Five days after SOCRadar's discovery, on March 8, 2026, a threat actor using the handle 'Spirigatito' posted the complete dataset on BreachForums — the most active English-language cybercriminal forum — making it instantly available to the global criminal underground. The posting circulated rapidly through dark web channels and Telegram criminal groups within hours. Identity theft researchers who reviewed samples of the dataset confirmed the records are genuine, recently verified Infutor data broker quality records — not the recycled, duplicated compilations that characterise lower-quality dark web dumps. This is the complete toolkit for identity fraud, available free of charge to anyone with a BreachForums account.
What makes the Infutor exposure the most consequential dark web data listing of 2026 is not the scale — though 676 million records is staggering relative to the 330 million living Americans in the census. It is the permanence. Social Security numbers cannot be changed. A compromised SSN follows its owner for life, enabling fraudsters to open credit lines, file fraudulent tax returns, obtain medical services using stolen insurance identifiers, and impersonate victims in government and legal systems for decades after the initial exposure. The 676 million individuals whose data is now on BreachForums cannot rotate their Social Security numbers the way they can change a password. They can only freeze, monitor, and respond — and very few of them know they need to.
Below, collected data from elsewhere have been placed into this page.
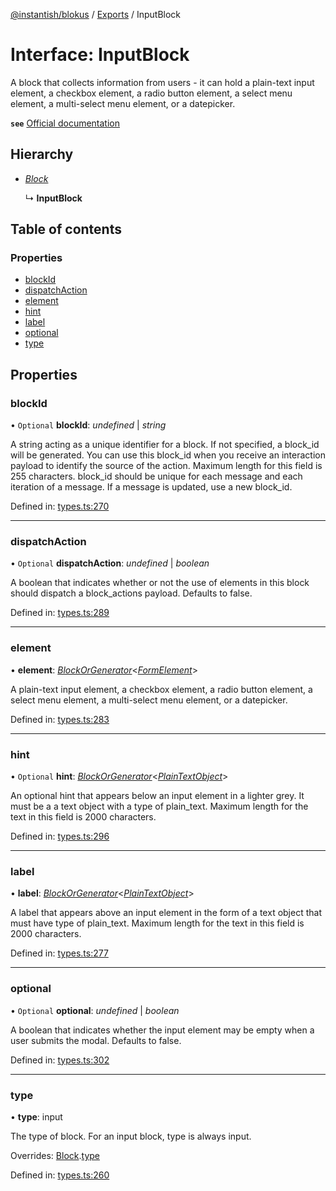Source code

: [@instantish/blokus](../README.md) / [Exports](../modules.md) / InputBlock

# Interface: InputBlock

A block that collects information from users - it can hold a plain-text input
element, a checkbox element, a radio button element, a select menu element,
a multi-select menu element, or a datepicker.

**`see`** [Official documentation](https://api.slack.com/reference/block-kit/blocks#input)

## Hierarchy

* [*Block*](block.md)

  ↳ **InputBlock**

## Table of contents

### Properties

- [blockId](inputblock.md#blockid)
- [dispatchAction](inputblock.md#dispatchaction)
- [element](inputblock.md#element)
- [hint](inputblock.md#hint)
- [label](inputblock.md#label)
- [optional](inputblock.md#optional)
- [type](inputblock.md#type)

## Properties

### blockId

• `Optional` **blockId**: *undefined* \| *string*

A string acting as a unique identifier for a block. If not specified, a
block_id will be generated. You can use this block_id when you receive an
interaction payload to identify the source of the action. Maximum length
for this field is 255 characters. block_id should be unique for each
message and each iteration of a message. If a message is updated, use a
new block_id.

Defined in: [types.ts:270](https://github.com/instantish/blokus/blob/f10405c/src/types.ts#L270)

___

### dispatchAction

• `Optional` **dispatchAction**: *undefined* \| *boolean*

A boolean that indicates whether or not the use of elements in this block
should dispatch a block_actions payload. Defaults to false.

Defined in: [types.ts:289](https://github.com/instantish/blokus/blob/f10405c/src/types.ts#L289)

___

### element

• **element**: [*BlockOrGenerator*](../modules.md#blockorgenerator)<[*FormElement*](../modules.md#formelement)\>

A plain-text input element, a checkbox element, a radio button element,
a select menu element, a multi-select menu element, or a datepicker.

Defined in: [types.ts:283](https://github.com/instantish/blokus/blob/f10405c/src/types.ts#L283)

___

### hint

• `Optional` **hint**: [*BlockOrGenerator*](../modules.md#blockorgenerator)<[*PlainTextObject*](plaintextobject.md)\>

An optional hint that appears below an input element in a lighter grey.
It must be a a text object with a type of plain_text. Maximum length for
the text in this field is 2000 characters.

Defined in: [types.ts:296](https://github.com/instantish/blokus/blob/f10405c/src/types.ts#L296)

___

### label

• **label**: [*BlockOrGenerator*](../modules.md#blockorgenerator)<[*PlainTextObject*](plaintextobject.md)\>

A label that appears above an input element in the form of a text object
that must have type of plain_text. Maximum length for the text in this
field is 2000 characters.

Defined in: [types.ts:277](https://github.com/instantish/blokus/blob/f10405c/src/types.ts#L277)

___

### optional

• `Optional` **optional**: *undefined* \| *boolean*

A boolean that indicates whether the input element may be empty when a
user submits the modal. Defaults to false.

Defined in: [types.ts:302](https://github.com/instantish/blokus/blob/f10405c/src/types.ts#L302)

___

### type

• **type**: input

The type of block. For an input block, type is always input.

Overrides: [Block](block.md).[type](block.md#type)

Defined in: [types.ts:260](https://github.com/instantish/blokus/blob/f10405c/src/types.ts#L260)
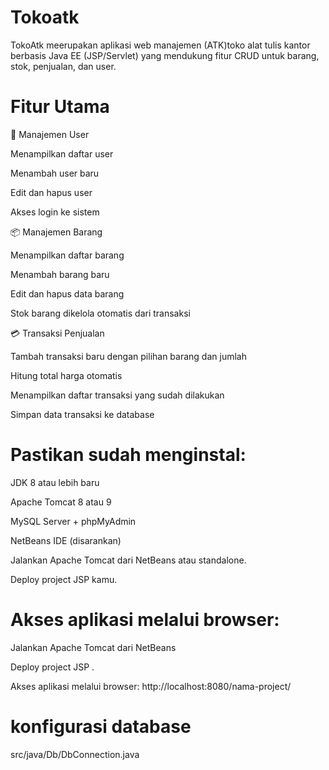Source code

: # Tokoatk
TokoAtk meerupakan aplikasi web manajemen (ATK)toko alat tulis kantor berbasis Java EE (JSP/Servlet) yang mendukung fitur CRUD untuk barang, stok, penjualan, dan user.
  
# Fitur Utama

👤 Manajemen User

Menampilkan daftar user

Menambah user baru

Edit dan hapus user

Akses login ke sistem

📦 Manajemen Barang

Menampilkan daftar barang

Menambah barang baru

Edit dan hapus data barang

Stok barang dikelola otomatis dari transaksi

💳 Transaksi Penjualan

Tambah transaksi baru dengan pilihan barang dan jumlah

Hitung total harga otomatis

Menampilkan daftar transaksi yang sudah dilakukan

Simpan data transaksi ke database

# Pastikan  sudah menginstal:

JDK 8 atau lebih baru

Apache Tomcat 8 atau 9

MySQL Server + phpMyAdmin 

NetBeans IDE (disarankan)

Jalankan Apache Tomcat dari NetBeans atau standalone.

Deploy project JSP kamu.

# Akses aplikasi melalui browser:

Jalankan Apache Tomcat dari NetBeans 

Deploy project JSP .

Akses aplikasi melalui browser:
http://localhost:8080/nama-project/

# konfigurasi database
src/java/Db/DbConnection.java


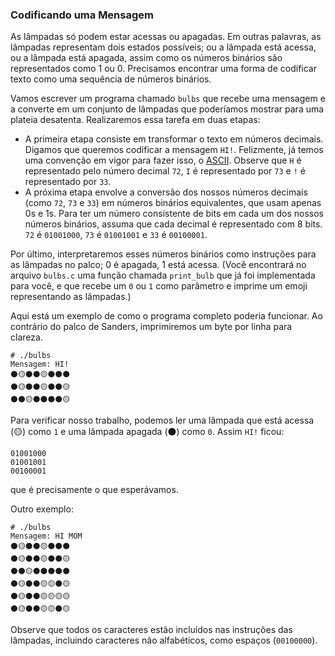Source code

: ### Codificando uma Mensagem

As lâmpadas só podem estar acessas ou apagadas. Em outras palavras, as lâmpadas representam dois estados possíveis; ou a lâmpada está acessa, ou a lâmpada está apagada, assim como os números binários são representados como 1 ou 0. Precisamos encontrar uma forma de codificar texto como uma sequência de números binários.

Vamos escrever um programa chamado `bulbs` que recebe uma mensagem e a converte em um conjunto de lâmpadas que poderíamos mostrar para uma plateia desatenta. Realizaremos essa tarefa em duas etapas:

- A primeira etapa consiste em transformar o texto em números decimais. Digamos que queremos codificar a mensagem `HI!`. Felizmente, já temos uma convenção em vigor para fazer isso, o [ASCII](https://asciichart.com/). Observe que `H` é representado pelo número decimal `72`, `I` é representado por `73` e `!` é representado por `33`.
- A próxima etapa envolve a conversão dos nossos números decimais (como `72`, `73` e `33`) em números binários equivalentes, que usam apenas 0s e 1s. Para ter um número consistente de bits em cada um dos nossos números binários, assuma que cada decimal é representado com 8 bits. `72` é `01001000`, `73` é `01001001` e `33` é `00100001`.

Por último, interpretaremos esses números binários como instruções para as lâmpadas no palco; 0 é apagada, 1 está acessa. (Você encontrará no arquivo `bulbs.c` uma função chamada `print_bulb` que já foi implementada para você, e que recebe um `0` ou `1` como parâmetro e imprime um emoji representando as lâmpadas.)

Aqui está um exemplo de como o programa completo poderia funcionar. Ao contrário do palco de Sanders, imprimiremos um byte por linha para clareza.

    # ./bulbs
    Mensagem: HI!
    ⚫🟡⚫⚫🟡⚫⚫⚫
    ⚫🟡⚫⚫🟡⚫⚫🟡
    ⚫⚫🟡⚫⚫⚫⚫🟡

Para verificar nosso trabalho, podemos ler uma lâmpada que está acessa (🟡) como `1` e uma lâmpada apagada (⚫) como `0`. Assim `HI!` ficou:

    01001000
    01001001
    00100001

que é precisamente o que esperávamos.

Outro exemplo:

    # ./bulbs
    Mensagem: HI MOM
    ⚫🟡⚫⚫🟡⚫⚫⚫
    ⚫🟡⚫⚫🟡⚫⚫🟡
    ⚫⚫🟡⚫⚫⚫⚫⚫
    ⚫🟡⚫⚫🟡🟡⚫🟡
    ⚫🟡⚫⚫🟡🟡🟡🟡
    ⚫🟡⚫⚫🟡🟡⚫🟡

Observe que todos os caracteres estão incluídos nas instruções das lâmpadas, incluindo caracteres não alfabéticos, como espaços (`00100000`).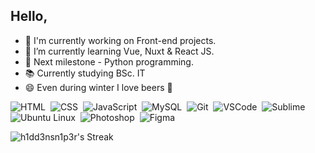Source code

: ## Hello,

- 🔭 I'm currently working on Front-end projects.
- 🌱 I’m currently learning Vue, Nuxt & React JS.
- 🐍 Next milestone - Python programming.
- 📚 Currently studying BSc. IT 
- 😄 Even during winter I love beers 🍺


![HTML](https://img.shields.io/badge/HTML5-E34F26?style=for-the-badge&logo=html5&logoColor=white)&nbsp;
![CSS](https://img.shields.io/badge/CSS3-1572B6?style=for-the-badge&logo=css3&logoColor=white)&nbsp;
![JavaScript](https://img.shields.io/badge/JavaScript-323330?style=for-the-badge&logo=javascript&logoColor=F7DF1E)&nbsp;
![MySQL](https://img.shields.io/badge/MySQL-005C84?style=for-the-badge&logo=mysql&logoColor=white)&nbsp;
![Git](https://img.shields.io/badge/GIT-E44C30?style=for-the-badge&logo=git&logoColor=white)&nbsp;
![VSCode](https://img.shields.io/badge/Visual_Studio_Code-0078D4?style=for-the-badge&logo=visual%20studio%20code&logoColor=white)&nbsp;
![Sublime](https://img.shields.io/badge/sublime_text-%23575757.svg?&style=for-the-badge&logo=sublime-text&logoColor=important)&nbsp;
![Ubuntu Linux](https://img.shields.io/badge/Ubuntu-E95420?style=for-the-badge&logo=ubuntu&logoColor=white)&nbsp;
![Photoshop](https://img.shields.io/badge/Adobe%20Photoshop-31A8FF?style=for-the-badge&logo=Adobe%20Photoshop&logoColor=black)&nbsp;
![Figma](https://img.shields.io/badge/Figma-F24E1E?style=for-the-badge&logo=figma&logoColor=white)&nbsp;

![h1dd3nsn1p3r's Streak](https://github-readme-streak-stats.herokuapp.com/?user=h1dd3nsn1p3r&theme=prussian&hide_border=true)
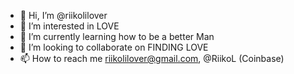 - 👋 Hi, I’m @riikolilover
- 👀 I’m interested in LOVE
- 🌱 I’m currently learning how to be a better Man
- 💞️ I’m looking to collaborate on FINDING LOVE
- 📫 How to reach me riikolilover@gmail.com, @RiikoL (Coinbase)

<!---
riikolilover/riikolilover is a ✨ special ✨ repository because its `README.md` (this file) appears on your GitHub profile.
You can click the Preview link to take a look at your changes.
--->

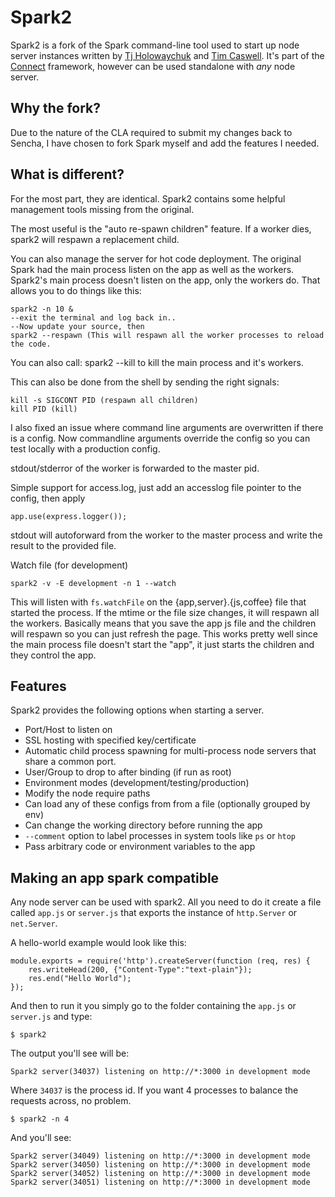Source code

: # Spark2

Spark2 is a fork of the Spark command-line tool used to start up node server instances written by [Tj Holowaychuk](http://github.com/visionmedia) and [Tim Caswell](http://github.com/creationix).  It's part of the [Connect](http://github.com/senchalabs/connect) framework, however can be used standalone with _any_ node server.

## Why the fork?

Due to the nature of the CLA required to submit my changes back to Sencha, I have chosen to fork Spark myself and add the features I needed.

## What is different?

For the most part, they are identical. Spark2 contains some helpful management tools missing from the original.

The most useful is the "auto re-spawn children" feature. If a worker dies, spark2 will respawn a replacement child.

You can also manage the server for hot code deployment. The original Spark had the main process listen on the app as well as the workers. Spark2's main process doesn't listen on the app, only the workers do.
That allows you to do things like this:

    spark2 -n 10 &
    --exit the terminal and log back in..
    --Now update your source, then
    spark2 --respawn (This will respawn all the worker processes to reload the code.

You can also call:
    spark2 --kill to kill the main process and it's workers.

This can also be done from the shell by sending the right signals:

    kill -s SIGCONT PID (respawn all children)
    kill PID (kill)

I also fixed an issue where command line arguments are overwritten if there is a config. Now commandline arguments override the config so you can test locally with a production config.

stdout/stderror of the worker is forwarded to the master pid.

Simple support for access.log, just add an accesslog file pointer to the config, then apply

    app.use(express.logger());

stdout will autoforward from the worker to the master process and write the result to the provided file.

Watch file (for development)

    spark2 -v -E development -n 1 --watch

This will listen with `fs.watchFile` on the {app,server}.{js,coffee} file that started the process. If the mtime or the file size changes, it will respawn all the workers. Basically means that you save the app js file and the children will respawn so you can just refresh the page.
This works pretty well since the main process file doesn't start the "app", it just starts the children and they control the app.

## Features

Spark2 provides the following options when starting a server.

 - Port/Host to listen on
 - SSL hosting with specified key/certificate
 - Automatic child process spawning for multi-process node servers that share a common port.
 - User/Group to drop to after binding (if run as root)
 - Environment modes (development/testing/production)
 - Modify the node require paths
 - Can load any of these configs from from a file (optionally grouped by env)
 - Can change the working directory before running the app
 - `--comment` option to label processes in system tools like `ps` or `htop`
 - Pass arbitrary code or environment variables to the app

## Making an app spark compatible

Any node server can be used with spark2.  All you need to do it create a file called `app.js` or `server.js` that exports the instance of `http.Server` or `net.Server`.

A hello-world example would look like this:

    module.exports = require('http').createServer(function (req, res) {
        res.writeHead(200, {"Content-Type":"text-plain"});
        res.end("Hello World");
    });

And then to run it you simply go to the folder containing the `app.js` or `server.js` and type:

    $ spark2

The output you'll see will be:

    Spark2 server(34037) listening on http://*:3000 in development mode

Where `34037` is the process id. If you want 4 processes to balance the requests across, no problem.

    $ spark2 -n 4

And you'll see:

    Spark2 server(34049) listening on http://*:3000 in development mode
    Spark2 server(34050) listening on http://*:3000 in development mode
    Spark2 server(34052) listening on http://*:3000 in development mode
    Spark2 server(34051) listening on http://*:3000 in development mode

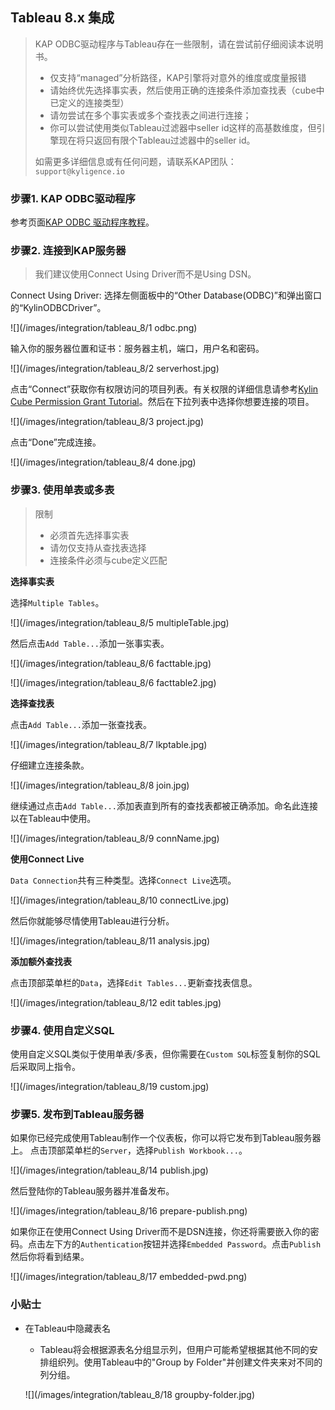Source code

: ## Tableau 8.x 集成

> KAP ODBC驱动程序与Tableau存在一些限制，请在尝试前仔细阅读本说明书。
> * 仅支持“managed”分析路径，KAP引擎将对意外的维度或度量报错
> * 请始终优先选择事实表，然后使用正确的连接条件添加查找表（cube中已定义的连接类型）
> * 请勿尝试在多个事实表或多个查找表之间进行连接；
> * 你可以尝试使用类似Tableau过滤器中seller id这样的高基数维度，但引擎现在将只返回有限个Tableau过滤器中的seller id。
> 
> 如需更多详细信息或有任何问题，请联系KAP团队：`support@kyligence.io`

### 步骤1. KAP ODBC驱动程序
参考页面[KAP ODBC 驱动程序教程](../driver/odbc.cn.html)。

### 步骤2. 连接到KAP服务器
> 我们建议使用Connect Using Driver而不是Using DSN。

Connect Using Driver: 选择左侧面板中的“Other Database(ODBC)”和弹出窗口的“KylinODBCDriver”。

![](/images/integration/tableau_8/1 odbc.png)

输入你的服务器位置和证书：服务器主机，端口，用户名和密码。

![](/images/integration/tableau_8/2 serverhost.jpg)

点击“Connect”获取你有权限访问的项目列表。有关权限的详细信息请参考[Kylin Cube Permission Grant Tutorial](https://github.com/KylinOLAP/Kylin/wiki/Kylin-Cube-Permission-Grant-Tutorial)。然后在下拉列表中选择你想要连接的项目。

![](/images/integration/tableau_8/3 project.jpg)

点击“Done”完成连接。

![](/images/integration/tableau_8/4 done.jpg)

### 步骤3. 使用单表或多表
> 限制
>    * 必须首先选择事实表
>    * 请勿仅支持从查找表选择
>    * 连接条件必须与cube定义匹配

**选择事实表**

选择`Multiple Tables`。

![](/images/integration/tableau_8/5 multipleTable.jpg)

然后点击`Add Table...`添加一张事实表。

![](/images/integration/tableau_8/6 facttable.jpg)

![](/images/integration/tableau_8/6 facttable2.jpg)

**选择查找表**

点击`Add Table...`添加一张查找表。

![](/images/integration/tableau_8/7 lkptable.jpg)

仔细建立连接条款。

![](/images/integration/tableau_8/8 join.jpg)

继续通过点击`Add Table...`添加表直到所有的查找表都被正确添加。命名此连接以在Tableau中使用。

![](/images/integration/tableau_8/9 connName.jpg)

**使用Connect Live**

`Data Connection`共有三种类型。选择`Connect Live`选项。

![](/images/integration/tableau_8/10 connectLive.jpg)

然后你就能够尽情使用Tableau进行分析。

![](/images/integration/tableau_8/11 analysis.jpg)

**添加额外查找表**

点击顶部菜单栏的`Data`，选择`Edit Tables...`更新查找表信息。

![](/images/integration/tableau_8/12 edit tables.jpg)

### 步骤4. 使用自定义SQL
使用自定义SQL类似于使用单表/多表，但你需要在`Custom SQL`标签复制你的SQL后采取同上指令。

![](/images/integration/tableau_8/19 custom.jpg)

### 步骤5. 发布到Tableau服务器
如果你已经完成使用Tableau制作一个仪表板，你可以将它发布到Tableau服务器上。
点击顶部菜单栏的`Server`，选择`Publish Workbook...`。

![](/images/integration/tableau_8/14 publish.jpg)

然后登陆你的Tableau服务器并准备发布。

![](/images/integration/tableau_8/16 prepare-publish.png)

如果你正在使用Connect Using Driver而不是DSN连接，你还将需要嵌入你的密码。点击左下方的`Authentication`按钮并选择`Embedded Password`。点击`Publish`然后你将看到结果。

![](/images/integration/tableau_8/17 embedded-pwd.png)

### 小贴士
* 在Tableau中隐藏表名

    * Tableau将会根据源表名分组显示列，但用户可能希望根据其他不同的安排组织列。使用Tableau中的"Group by Folder"并创建文件夹来对不同的列分组。

     ![](/images/integration/tableau_8/18 groupby-folder.jpg)
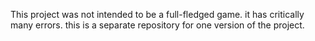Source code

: This project was not intended to be a full-fledged game.
it has critically many errors.
this is a separate repository for one version of the project.
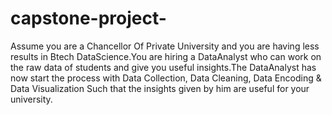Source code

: # capstone-project-

Assume you are a Chancellor Of Private University and you are
having less results in Btech DataScience.You are hiring a
DataAnalyst who can work on the raw data of students and give
you useful insights.The DataAnalyst has now start the process
with Data Collection, Data Cleaning, Data Encoding & Data
Visualization Such that the insights given by him are useful for
your university.
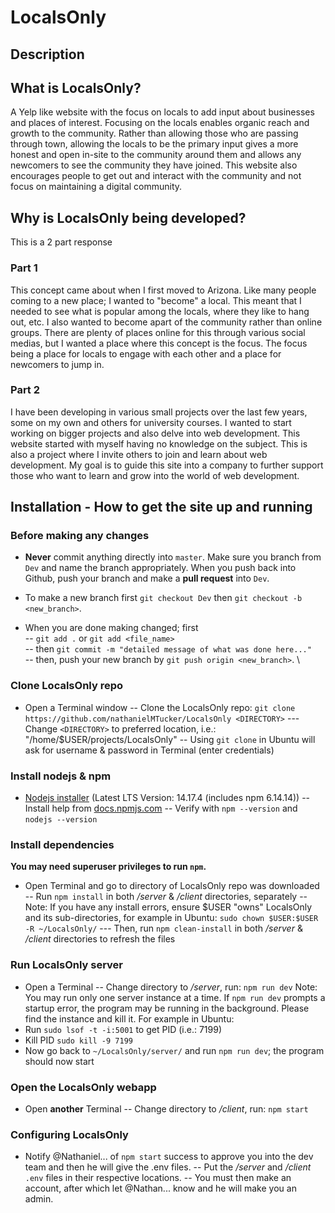 # LocalsOnly

## Description

## What is LocalsOnly?

A Yelp like website with the focus on locals to add input about businesses and places of interest.
Focusing on the locals enables organic reach and growth to the community. Rather than allowing those
who are passing through town, allowing the locals to be the primary input gives a more honest and open
in-site to the community around them and allows any newcomers to see the community they have joined.
This website also encourages people to get out and interact with the community and not focus on
maintaining a digital community.

## Why is LocalsOnly being developed?

This is a 2 part response

### Part 1

This concept came about when I first moved to Arizona. Like many people coming to a new place; I wanted
to "become" a local. This meant that I needed to see what is popular among the locals, where they like to
hang out, etc. I also wanted to become apart of the community rather than online groups. There are plenty
of places online for this through various social medias, but I wanted a place where this concept is the
focus. The focus being a place for locals to engage with each other and a place for newcomers to jump in.

### Part 2

I have been developing in various small projects over the last few years, some on my own and others for
university courses. I wanted to start working on bigger projects and also delve into web development.
This website started with myself having no knowledge on the subject. This is also a project where I invite
others to join and learn about web development. My goal is to guide this site into a company to further
support those who want to learn and grow into the world of web development.

## Installation - How to get the site up and running

### Before making any changes

- __Never__ commit anything directly into `master`. Make sure you branch from `Dev` and name the branch appropriately. When you push back into Github, push your branch and make a __pull request__ into `Dev`.

- To make a new branch first `git checkout Dev` then `git checkout -b <new_branch>`.

- When you are done making changed; first \
  -- `git add .` or `git add <file_name>` \
  -- then `git commit -m "detailed message of what was done here..."` \
  -- then, push your new branch by `git push origin <new_branch>`. \

### Clone LocalsOnly repo

- Open a Terminal window
-- Clone the LocalsOnly repo: `git clone https://github.com/nathanielMTucker/LocalsOnly <DIRECTORY>`
--- Change `<DIRECTORY>` to preferred location, i.e.: "/home/$USER/projects/LocalsOnly"
-- Using `git clone` in Ubuntu will ask for username & password in Terminal (enter credentials)

### Install nodejs & npm

- [Nodejs installer](https://nodejs.org/en/download/) (Latest LTS Version: 14.17.4 (includes npm 6.14.14))
-- Install help from [docs.npmjs.com](https://docs.npmjs.com/downloading-and-installing-node-js-and-npm/)
-- Verify with `npm --version` and `nodejs --version`

### Install dependencies

**You may need superuser privileges to run `npm`.**

- Open Terminal and go to directory of LocalsOnly repo was downloaded
-- Run `npm install` in both _/server_ & _/client_ directories, separately
-- Note: If you have any install errors, ensure $USER "owns" LocalsOnly and its sub-directories, for example in Ubuntu: `sudo chown $USER:$USER -R ~/LocalsOnly/`
--- Then, run `npm clean-install` in both _/server_ & _/client_ directories to refresh the files

### Run LocalsOnly server

- Open a Terminal
-- Change directory to _/server_, run: `npm run dev`
Note: You may run only one server instance at a time. If `npm run dev` prompts a startup error, the program may be running in the background. Please find the instance and kill it.
For example in Ubuntu:
- Run `sudo lsof -t -i:5001` to get PID (i.e.: 7199)
- Kill PID `sudo kill -9 7199`
- Now go back to `~/LocalsOnly/server/` and run `npm run dev`; the program should now start

### Open the LocalsOnly webapp

- Open **another** Terminal
-- Change directory to _/client_, run: `npm start`

### Configuring LocalsOnly

- Notify @Nathaniel... of `npm start` success to approve you into the dev team and then he will give the .env files.
-- Put the _/server_ and _/client_ `.env` files in their respective locations.
-- You must then make an account, after which let @Nathan... know and he will make you an admin.

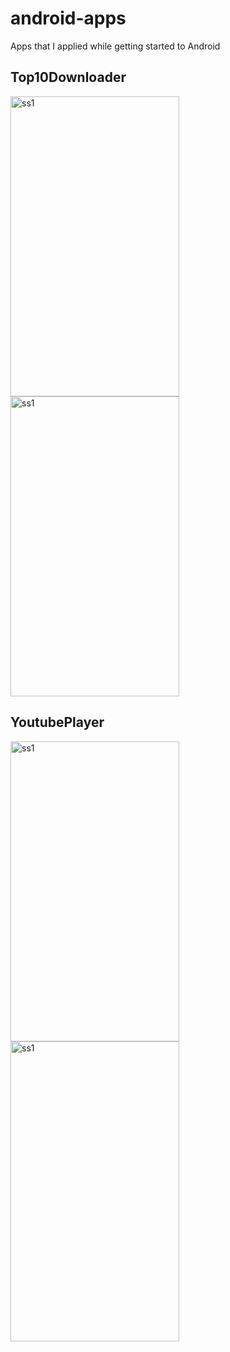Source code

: # android-apps
Apps that I applied while getting started to Android

## Top10Downloader

<img src="https://image.ibb.co/jmSLR6/Screenshot_1517266997.png" alt="ss1" width="270px" height="480px"> <img src="https://image.ibb.co/j4C9KR/Screenshot_1517268091.png" alt="ss1" width="270px" height="480px">

## YoutubePlayer

<img src="https://image.ibb.co/kfkcw6/s2.png" alt="ss1" width="270px" height="480px"> <img src="https://image.ibb.co/g60XUR/s1.png" alt="ss1" width="270px" height="480px">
How Infutor's Unprotected Elasticsearch Database Exposed 676 Million SSNs
Elasticsearch is an open-source search and analytics engine widely used for large-scale data indexing. By default, Elasticsearch 8.x requires authentication — but misconfiguration remains alarmingly common. In Infutor's case, the database was reachable on port 9200 with no password, no IP allowlisting, and no TLS encryption requirement. Any actor who discovered the server URL could execute a single HTTP GET request to enumerate the indices and download every record.
Automatic discovery of misconfigured databases is a mature criminal capability. Services like Shodan and Censys continuously index open internet ports and their associated service banners, making every unprotected Elasticsearch instance discoverable within hours of exposure. Threat actors operate automated scrapers that query these services daily for newly exposed databases meeting high-value criteria — large record counts, presence of fields named 'ssn', 'social_security', 'dob', or 'address_history'. An Elasticsearch server containing 676 million identity records with SSN fields would appear as an extremely high-value target within hours of becoming discoverable.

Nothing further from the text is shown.